COPY LogMonitor.exe .
ENTRYPOINT ["C:\\LogMonitor\\LogMonitor.exe", "C:\\ServiceMonitor.exe", "w3svc"]
Hi @israelvaldez, would you be able to send the memory dumps collected to WindowsContainerGitHubIssues@service.microsoft.com?
Sent.
Seems WindowsContainerGitHubIssues@service.microsoft.com is not setup correctly as I recieved a message from postmaster@microsoft.com saying that address isn't setup to recieve messages from my email address.
Your message to the Microsoft 365 group WindowsContainerGitHubIssues@service.microsoft.com couldn't be delivered.
The group WindowsContainerGitHubIssues isn't set up to receive messages from .

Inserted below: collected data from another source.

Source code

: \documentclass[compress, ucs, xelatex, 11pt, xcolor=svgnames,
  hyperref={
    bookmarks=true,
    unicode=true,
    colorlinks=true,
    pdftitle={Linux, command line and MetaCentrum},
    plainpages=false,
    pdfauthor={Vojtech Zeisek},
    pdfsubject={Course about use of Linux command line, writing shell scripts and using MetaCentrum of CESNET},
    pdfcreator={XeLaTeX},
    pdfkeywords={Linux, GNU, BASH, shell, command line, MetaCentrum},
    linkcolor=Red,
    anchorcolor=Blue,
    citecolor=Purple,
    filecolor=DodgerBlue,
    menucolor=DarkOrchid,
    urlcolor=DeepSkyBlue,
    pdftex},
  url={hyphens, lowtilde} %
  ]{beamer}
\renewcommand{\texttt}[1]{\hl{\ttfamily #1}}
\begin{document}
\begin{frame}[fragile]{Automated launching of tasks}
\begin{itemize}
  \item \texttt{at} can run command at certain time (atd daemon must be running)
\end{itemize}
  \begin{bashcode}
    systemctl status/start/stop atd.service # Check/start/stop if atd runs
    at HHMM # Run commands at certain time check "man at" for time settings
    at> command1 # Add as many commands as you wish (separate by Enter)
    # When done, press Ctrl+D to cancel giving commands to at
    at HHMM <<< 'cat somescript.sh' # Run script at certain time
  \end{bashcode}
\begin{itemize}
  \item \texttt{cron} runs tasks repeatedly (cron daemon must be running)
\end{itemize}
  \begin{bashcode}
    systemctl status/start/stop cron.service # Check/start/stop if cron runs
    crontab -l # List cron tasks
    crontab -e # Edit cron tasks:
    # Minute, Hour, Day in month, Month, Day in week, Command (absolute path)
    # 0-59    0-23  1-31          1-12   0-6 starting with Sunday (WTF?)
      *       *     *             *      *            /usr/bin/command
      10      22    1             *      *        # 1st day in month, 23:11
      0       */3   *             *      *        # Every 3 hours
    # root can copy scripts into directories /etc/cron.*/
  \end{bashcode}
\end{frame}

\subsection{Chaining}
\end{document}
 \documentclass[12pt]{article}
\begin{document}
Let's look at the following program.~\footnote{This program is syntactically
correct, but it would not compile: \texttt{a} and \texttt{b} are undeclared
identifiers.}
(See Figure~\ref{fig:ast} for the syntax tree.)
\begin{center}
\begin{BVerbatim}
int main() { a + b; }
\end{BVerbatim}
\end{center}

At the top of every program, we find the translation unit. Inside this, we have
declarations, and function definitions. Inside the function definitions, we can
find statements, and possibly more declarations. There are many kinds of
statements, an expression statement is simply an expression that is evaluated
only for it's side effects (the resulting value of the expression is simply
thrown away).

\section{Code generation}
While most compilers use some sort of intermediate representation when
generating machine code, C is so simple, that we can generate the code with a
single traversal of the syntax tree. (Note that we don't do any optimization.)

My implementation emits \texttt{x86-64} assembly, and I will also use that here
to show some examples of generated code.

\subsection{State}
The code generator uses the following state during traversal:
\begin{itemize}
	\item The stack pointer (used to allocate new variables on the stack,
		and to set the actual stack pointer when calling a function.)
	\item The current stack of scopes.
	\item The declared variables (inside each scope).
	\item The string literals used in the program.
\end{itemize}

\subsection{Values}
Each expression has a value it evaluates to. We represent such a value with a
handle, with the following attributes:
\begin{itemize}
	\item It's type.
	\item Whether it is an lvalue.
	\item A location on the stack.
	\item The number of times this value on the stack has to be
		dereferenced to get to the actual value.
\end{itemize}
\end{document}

Office 365 WindowsContainerGitH. . .
Sender Action Required
Sender not allowed
Would you be able to try again? There was a policy preventing external emails but that's fixed now.
Hello @israelvaldez, we are working on how to handle catastrophic failures in Log Monitor. We've not been able to repro the issue on our end. Could you please share your Docker file? Thanks!
@bobsira I can share the content of the powershell scripts via email so to not share in here and try to keep the NDA my company has with Microsoft, can you please let me know an email where I can send the files?
Today we also got a similar error that ultimately caused that one of our pods to be killed after hours of the following messages in the logs, are these raised on this issue?
[2023-12-07T19:07:32.000Z][LOGMONITOR] ERROR: Failed to query next event. Error: 21.
[2023-12-07T19:07:32.000Z][LOGMONITOR] ERROR: Failed to start event log monitor. Error: 21
[2023-12-07T14:24:56.000Z][LOGMONITOR] ERROR: Error monitoring log directory. Invalid directory change notification data.
[2023-12-07T13:05:29.000Z][LOGMONITOR] ERROR: Error monitoring log directory. Invalid directory change notification data.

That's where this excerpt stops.